Step Four: Make the sky overlay layer visible again. You will see the dotted line of the selection on the sky layer, as seen below. Once that all looks good, select the sky overlay layer in the layers panel, then click the "Add layer mask" button at the bottom of the layers panel (the box with a dot inside). There will be a new layer mask created, and your sky will be decorationg your image beautifully. Below are my results.
Step Five: Now to make it more realistic. These next steps are a little bit flexible to each image; play with it to see what looks best. First thing is to add some blur to the sky. Notice the rest of the background below the sky is blurry due to depth of field. Our sky needs to match that. Make sure the sky overlay layer is selected. Then go to "Filter", hover over "Blur", and click "Gaussian Blur". Make sure the "Preview" box is checked so you can see how much the sky is being blurred. Adjust the radius until the blur matches the rest of the background. Below, you can see what happens if I blur the sky too much (30.4 radius). There is a strange glow around the horse. With blur, a little goes a lot way. I settled on 7.4 - it's enough to smooth out the horizon line, but not enough to cause that strange glow.

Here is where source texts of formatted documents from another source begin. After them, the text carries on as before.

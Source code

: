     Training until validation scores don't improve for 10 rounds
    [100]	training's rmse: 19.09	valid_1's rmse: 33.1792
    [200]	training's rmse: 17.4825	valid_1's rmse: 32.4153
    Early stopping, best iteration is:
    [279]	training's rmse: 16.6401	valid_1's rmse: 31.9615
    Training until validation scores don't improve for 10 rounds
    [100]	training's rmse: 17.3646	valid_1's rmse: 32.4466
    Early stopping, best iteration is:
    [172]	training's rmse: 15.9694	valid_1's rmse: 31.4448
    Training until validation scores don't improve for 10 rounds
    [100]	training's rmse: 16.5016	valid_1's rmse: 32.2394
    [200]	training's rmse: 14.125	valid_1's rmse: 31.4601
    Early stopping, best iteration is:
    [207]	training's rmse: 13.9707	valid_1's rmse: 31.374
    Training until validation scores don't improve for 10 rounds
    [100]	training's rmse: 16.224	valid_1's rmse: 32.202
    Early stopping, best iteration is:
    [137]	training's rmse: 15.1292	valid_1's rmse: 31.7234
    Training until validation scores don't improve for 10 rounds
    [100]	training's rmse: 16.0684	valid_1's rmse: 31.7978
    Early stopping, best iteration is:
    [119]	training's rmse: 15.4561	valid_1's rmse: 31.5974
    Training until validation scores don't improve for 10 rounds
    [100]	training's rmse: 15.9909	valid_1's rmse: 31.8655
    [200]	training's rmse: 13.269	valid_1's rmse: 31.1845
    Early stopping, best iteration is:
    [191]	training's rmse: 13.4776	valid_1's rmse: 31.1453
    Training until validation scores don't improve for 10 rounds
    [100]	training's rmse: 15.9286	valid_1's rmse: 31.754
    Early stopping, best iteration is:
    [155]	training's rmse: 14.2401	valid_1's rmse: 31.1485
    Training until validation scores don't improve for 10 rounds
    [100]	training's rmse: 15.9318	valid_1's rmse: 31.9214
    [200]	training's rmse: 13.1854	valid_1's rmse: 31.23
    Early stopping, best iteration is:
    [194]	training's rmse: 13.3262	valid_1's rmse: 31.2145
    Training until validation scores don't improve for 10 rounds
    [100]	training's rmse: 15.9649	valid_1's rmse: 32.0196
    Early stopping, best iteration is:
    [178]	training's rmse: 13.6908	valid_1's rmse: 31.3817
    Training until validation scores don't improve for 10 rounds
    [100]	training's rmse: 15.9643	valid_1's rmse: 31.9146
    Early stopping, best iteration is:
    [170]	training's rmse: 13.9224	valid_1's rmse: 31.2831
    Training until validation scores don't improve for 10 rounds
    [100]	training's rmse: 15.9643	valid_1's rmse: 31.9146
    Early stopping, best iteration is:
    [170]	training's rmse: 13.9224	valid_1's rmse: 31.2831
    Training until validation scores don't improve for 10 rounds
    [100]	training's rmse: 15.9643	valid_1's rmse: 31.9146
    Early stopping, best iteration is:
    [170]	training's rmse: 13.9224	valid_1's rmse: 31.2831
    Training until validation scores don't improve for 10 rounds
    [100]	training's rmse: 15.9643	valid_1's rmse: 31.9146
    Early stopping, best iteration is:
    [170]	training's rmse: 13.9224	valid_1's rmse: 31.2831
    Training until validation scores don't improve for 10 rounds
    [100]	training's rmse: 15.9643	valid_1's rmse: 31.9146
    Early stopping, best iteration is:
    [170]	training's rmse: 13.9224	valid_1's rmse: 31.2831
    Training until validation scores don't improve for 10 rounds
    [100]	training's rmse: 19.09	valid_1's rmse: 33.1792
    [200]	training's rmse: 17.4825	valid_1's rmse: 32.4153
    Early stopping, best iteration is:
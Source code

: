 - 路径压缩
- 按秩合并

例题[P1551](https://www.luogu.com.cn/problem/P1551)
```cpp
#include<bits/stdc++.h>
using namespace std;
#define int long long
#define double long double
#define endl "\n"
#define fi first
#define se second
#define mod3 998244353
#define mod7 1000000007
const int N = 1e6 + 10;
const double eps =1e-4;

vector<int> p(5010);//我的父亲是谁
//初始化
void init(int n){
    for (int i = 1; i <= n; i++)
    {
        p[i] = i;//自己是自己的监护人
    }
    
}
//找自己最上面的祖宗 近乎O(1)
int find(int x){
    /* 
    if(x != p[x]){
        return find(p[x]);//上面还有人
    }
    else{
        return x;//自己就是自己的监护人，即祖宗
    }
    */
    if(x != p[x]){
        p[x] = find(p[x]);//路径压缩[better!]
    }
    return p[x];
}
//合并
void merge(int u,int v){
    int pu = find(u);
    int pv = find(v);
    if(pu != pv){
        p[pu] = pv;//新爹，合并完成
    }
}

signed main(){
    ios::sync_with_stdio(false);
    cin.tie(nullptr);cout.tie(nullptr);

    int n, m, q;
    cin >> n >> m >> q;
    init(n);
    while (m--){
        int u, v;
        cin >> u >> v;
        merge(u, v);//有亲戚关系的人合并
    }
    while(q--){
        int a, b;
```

Step Six: If needed, take a moderately soft, black brush (about 50% hardness) to brush off the sky from details that accidentally became covered. Make sure you have the layer mask on the sky selected when you are doing this, as it is above (indicated by the white box around the thumbnail). I'm going to use mine to clean up the ears a touch and remove a bit from the mountains on the right, where the selection took over the edge of them.
Step Seven: Lastly, adjust the opacity of the sky overlay layer by using the opacity bar in the layers panel. Lower the opacity until the colors match well with the rest of the scenery and it looks natural. I settled on 82%, as you can see below.
Step Eight: Merge the layers before continuing with your editing as normal. That way, it will be treated like the edited sky is part of the original image. The last image below is my finished product.